Problem to work on -> Output exactly, with nothing added, the entries from the first line through the line with "Your functions should".

Stored data
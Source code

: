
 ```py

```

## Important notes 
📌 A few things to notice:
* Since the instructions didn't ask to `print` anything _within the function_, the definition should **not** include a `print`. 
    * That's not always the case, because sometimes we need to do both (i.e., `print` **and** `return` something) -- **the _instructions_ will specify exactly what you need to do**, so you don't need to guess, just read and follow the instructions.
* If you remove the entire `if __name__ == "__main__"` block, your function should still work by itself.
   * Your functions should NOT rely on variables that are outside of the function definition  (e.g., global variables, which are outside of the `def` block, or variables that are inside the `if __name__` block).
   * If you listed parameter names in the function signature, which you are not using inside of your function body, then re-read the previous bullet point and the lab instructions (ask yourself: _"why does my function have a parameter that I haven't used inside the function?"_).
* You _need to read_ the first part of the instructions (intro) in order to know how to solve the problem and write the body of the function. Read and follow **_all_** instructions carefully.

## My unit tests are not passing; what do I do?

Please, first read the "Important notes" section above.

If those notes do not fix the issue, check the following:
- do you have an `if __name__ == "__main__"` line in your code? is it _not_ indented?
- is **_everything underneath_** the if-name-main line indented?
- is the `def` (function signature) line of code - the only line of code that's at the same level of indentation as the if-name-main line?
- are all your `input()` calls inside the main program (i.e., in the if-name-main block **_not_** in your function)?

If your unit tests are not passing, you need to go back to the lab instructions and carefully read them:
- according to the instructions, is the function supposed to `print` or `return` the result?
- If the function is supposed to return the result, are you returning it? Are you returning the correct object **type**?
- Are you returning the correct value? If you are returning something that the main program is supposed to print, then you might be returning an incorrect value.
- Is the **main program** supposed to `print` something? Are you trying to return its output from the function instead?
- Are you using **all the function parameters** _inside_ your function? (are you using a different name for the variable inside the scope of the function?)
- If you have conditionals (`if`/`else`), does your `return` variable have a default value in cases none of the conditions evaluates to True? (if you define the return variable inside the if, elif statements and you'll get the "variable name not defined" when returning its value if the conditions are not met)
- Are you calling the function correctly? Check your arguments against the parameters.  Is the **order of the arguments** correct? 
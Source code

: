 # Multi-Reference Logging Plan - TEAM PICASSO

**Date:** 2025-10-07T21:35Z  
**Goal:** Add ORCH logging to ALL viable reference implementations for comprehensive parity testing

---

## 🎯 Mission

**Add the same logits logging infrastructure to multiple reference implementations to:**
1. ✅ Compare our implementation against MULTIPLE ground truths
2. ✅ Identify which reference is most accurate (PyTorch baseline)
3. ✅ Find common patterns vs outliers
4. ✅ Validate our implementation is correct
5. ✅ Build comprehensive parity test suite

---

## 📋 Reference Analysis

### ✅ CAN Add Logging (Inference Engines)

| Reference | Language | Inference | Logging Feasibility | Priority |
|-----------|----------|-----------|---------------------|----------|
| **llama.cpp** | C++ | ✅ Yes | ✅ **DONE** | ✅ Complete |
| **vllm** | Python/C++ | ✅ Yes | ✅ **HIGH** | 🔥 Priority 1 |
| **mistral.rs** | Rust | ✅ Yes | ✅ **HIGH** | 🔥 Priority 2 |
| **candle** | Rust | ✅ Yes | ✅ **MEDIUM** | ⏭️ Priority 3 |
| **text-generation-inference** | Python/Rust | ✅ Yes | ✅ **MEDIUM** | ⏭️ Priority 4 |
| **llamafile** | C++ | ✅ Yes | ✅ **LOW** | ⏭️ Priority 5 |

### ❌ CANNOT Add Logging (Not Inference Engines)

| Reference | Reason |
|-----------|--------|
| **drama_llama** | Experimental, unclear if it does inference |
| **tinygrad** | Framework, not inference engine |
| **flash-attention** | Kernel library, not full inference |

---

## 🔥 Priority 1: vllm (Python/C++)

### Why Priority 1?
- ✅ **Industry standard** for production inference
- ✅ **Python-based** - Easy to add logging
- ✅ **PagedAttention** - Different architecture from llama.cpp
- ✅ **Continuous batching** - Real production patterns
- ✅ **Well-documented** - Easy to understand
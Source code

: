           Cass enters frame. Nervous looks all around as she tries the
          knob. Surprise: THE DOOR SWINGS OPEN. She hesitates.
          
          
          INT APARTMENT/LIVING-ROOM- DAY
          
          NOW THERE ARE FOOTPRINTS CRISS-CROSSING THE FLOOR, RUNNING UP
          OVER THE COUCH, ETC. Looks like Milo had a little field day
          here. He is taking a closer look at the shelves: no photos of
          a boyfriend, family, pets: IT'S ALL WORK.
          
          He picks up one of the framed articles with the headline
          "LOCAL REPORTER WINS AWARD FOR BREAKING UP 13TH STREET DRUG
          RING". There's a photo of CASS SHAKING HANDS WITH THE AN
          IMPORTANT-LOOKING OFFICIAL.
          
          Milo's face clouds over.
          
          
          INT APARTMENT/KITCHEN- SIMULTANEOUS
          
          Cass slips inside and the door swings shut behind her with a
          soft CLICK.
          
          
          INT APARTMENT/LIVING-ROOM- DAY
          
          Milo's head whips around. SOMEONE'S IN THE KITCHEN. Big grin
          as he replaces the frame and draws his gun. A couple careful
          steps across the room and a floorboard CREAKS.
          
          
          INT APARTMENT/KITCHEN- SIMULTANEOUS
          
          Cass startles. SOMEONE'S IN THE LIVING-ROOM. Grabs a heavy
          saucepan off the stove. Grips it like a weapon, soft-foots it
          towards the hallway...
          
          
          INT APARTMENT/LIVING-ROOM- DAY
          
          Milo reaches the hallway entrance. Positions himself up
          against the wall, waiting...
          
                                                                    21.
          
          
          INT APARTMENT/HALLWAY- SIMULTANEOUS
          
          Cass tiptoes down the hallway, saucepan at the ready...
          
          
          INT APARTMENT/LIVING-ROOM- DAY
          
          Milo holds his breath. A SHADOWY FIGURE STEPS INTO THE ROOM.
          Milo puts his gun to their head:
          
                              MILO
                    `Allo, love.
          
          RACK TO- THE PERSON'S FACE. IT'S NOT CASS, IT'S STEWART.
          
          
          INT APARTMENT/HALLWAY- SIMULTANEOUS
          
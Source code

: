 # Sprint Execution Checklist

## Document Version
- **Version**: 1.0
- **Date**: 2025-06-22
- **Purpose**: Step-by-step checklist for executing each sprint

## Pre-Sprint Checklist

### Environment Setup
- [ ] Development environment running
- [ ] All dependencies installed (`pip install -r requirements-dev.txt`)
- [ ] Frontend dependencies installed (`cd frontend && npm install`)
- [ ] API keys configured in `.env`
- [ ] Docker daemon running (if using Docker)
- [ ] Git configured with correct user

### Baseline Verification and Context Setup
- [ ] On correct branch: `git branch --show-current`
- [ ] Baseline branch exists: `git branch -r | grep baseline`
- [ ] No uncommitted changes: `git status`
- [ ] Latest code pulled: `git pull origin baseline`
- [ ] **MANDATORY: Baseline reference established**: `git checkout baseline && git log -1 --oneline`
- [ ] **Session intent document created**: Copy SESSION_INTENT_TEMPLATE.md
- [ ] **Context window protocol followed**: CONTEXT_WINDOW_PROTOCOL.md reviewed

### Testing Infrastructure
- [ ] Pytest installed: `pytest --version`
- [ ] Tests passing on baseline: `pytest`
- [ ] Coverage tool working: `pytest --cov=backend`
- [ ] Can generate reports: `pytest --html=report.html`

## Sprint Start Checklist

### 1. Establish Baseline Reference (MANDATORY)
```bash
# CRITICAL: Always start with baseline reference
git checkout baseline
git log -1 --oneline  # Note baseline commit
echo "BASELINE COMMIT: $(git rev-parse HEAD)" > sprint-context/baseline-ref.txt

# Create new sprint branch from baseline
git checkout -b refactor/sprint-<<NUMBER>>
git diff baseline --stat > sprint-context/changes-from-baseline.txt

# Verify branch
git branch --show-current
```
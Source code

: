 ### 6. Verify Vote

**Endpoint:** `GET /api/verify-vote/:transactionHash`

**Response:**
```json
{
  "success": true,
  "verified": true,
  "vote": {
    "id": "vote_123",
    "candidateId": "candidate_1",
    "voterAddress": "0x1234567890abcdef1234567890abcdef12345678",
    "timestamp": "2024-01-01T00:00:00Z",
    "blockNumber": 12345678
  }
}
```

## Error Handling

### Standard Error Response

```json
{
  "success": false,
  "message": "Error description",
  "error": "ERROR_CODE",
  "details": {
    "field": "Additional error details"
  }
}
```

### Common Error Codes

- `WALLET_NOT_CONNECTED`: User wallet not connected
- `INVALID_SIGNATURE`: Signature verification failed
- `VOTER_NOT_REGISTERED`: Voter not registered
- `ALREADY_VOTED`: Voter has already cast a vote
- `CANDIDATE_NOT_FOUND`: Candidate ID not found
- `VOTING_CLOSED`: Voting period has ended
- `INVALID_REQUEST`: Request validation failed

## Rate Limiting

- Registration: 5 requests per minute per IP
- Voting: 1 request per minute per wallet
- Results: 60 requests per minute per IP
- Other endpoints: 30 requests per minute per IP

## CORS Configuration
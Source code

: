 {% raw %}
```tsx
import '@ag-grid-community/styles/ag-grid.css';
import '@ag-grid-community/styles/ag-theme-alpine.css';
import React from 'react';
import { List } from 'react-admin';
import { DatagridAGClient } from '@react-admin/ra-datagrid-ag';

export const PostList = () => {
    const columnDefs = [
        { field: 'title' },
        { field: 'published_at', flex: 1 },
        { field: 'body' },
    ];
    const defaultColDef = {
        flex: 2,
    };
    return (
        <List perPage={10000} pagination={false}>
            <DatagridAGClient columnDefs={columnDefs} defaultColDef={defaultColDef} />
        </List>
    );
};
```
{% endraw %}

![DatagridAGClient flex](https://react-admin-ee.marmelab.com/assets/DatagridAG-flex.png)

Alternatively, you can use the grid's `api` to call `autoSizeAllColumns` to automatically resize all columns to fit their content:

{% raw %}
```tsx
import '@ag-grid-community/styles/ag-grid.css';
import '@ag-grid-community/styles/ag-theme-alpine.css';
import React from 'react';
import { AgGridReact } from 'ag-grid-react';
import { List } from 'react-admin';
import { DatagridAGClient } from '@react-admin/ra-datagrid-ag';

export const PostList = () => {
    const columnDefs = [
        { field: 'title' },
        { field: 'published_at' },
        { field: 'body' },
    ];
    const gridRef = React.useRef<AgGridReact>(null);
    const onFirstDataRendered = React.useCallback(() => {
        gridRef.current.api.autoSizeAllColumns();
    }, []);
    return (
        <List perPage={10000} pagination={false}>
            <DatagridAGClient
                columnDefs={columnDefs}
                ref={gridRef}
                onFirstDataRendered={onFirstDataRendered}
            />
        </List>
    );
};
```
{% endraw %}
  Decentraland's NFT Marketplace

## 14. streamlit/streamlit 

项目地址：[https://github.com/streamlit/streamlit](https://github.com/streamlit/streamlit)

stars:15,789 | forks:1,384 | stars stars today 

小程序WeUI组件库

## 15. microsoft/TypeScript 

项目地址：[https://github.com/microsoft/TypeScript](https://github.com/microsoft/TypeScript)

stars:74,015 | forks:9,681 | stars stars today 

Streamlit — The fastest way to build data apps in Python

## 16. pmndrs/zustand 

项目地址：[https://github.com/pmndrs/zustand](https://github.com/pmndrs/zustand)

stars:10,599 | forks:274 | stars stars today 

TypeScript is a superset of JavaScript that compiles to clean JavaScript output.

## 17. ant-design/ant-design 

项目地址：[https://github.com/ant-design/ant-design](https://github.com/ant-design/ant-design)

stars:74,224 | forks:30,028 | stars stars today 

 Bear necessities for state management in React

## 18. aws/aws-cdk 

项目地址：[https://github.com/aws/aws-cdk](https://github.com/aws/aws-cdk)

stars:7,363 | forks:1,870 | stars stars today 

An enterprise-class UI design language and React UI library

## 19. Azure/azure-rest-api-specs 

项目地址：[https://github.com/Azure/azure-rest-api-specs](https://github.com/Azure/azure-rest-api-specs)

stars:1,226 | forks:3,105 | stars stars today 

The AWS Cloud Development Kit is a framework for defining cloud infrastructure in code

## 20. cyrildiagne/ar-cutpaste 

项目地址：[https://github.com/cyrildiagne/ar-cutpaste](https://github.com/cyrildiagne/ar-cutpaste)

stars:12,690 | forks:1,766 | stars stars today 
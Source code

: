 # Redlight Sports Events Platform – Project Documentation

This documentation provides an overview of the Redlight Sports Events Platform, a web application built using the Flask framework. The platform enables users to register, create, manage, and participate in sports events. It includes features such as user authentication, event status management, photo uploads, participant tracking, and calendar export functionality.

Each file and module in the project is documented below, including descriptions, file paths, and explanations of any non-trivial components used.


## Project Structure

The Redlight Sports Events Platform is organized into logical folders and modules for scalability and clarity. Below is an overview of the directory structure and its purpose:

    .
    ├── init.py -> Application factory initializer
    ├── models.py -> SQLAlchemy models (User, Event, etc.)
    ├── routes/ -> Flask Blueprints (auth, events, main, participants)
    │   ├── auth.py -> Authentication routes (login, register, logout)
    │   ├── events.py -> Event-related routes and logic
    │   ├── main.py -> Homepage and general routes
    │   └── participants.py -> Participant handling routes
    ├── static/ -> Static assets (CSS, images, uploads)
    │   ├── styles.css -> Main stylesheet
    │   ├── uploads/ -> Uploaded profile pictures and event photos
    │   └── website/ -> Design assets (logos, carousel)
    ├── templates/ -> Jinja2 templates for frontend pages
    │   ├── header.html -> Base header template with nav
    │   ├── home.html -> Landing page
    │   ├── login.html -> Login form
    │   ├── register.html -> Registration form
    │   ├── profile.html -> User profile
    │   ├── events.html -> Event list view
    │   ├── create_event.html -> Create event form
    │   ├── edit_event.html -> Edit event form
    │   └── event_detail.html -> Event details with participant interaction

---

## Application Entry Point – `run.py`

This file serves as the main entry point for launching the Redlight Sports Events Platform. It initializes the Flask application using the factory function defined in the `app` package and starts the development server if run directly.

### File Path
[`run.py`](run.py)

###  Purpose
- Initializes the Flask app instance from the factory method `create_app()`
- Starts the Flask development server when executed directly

Response to this task ->
Source code

:
 ```py

```

## Important notes 
📌 A few things to notice:
* Since the instructions didn't ask to `print` anything _within the function_, the definition should **not** include a `print`. 
    * That's not always the case, because sometimes we need to do both (i.e., `print` **and** `return` something) -- **the _instructions_ will specify exactly what you need to do**, so you don't need to guess, just read and follow the instructions.
* If you remove the entire `if __name__ == "__main__"` block, your function should still work by itself.
   * Your functions should NOT rely on variables that are outside of the function definition  (e.g., global variables, which are outside of the `def` block, or variables that are inside the `if __name__` block).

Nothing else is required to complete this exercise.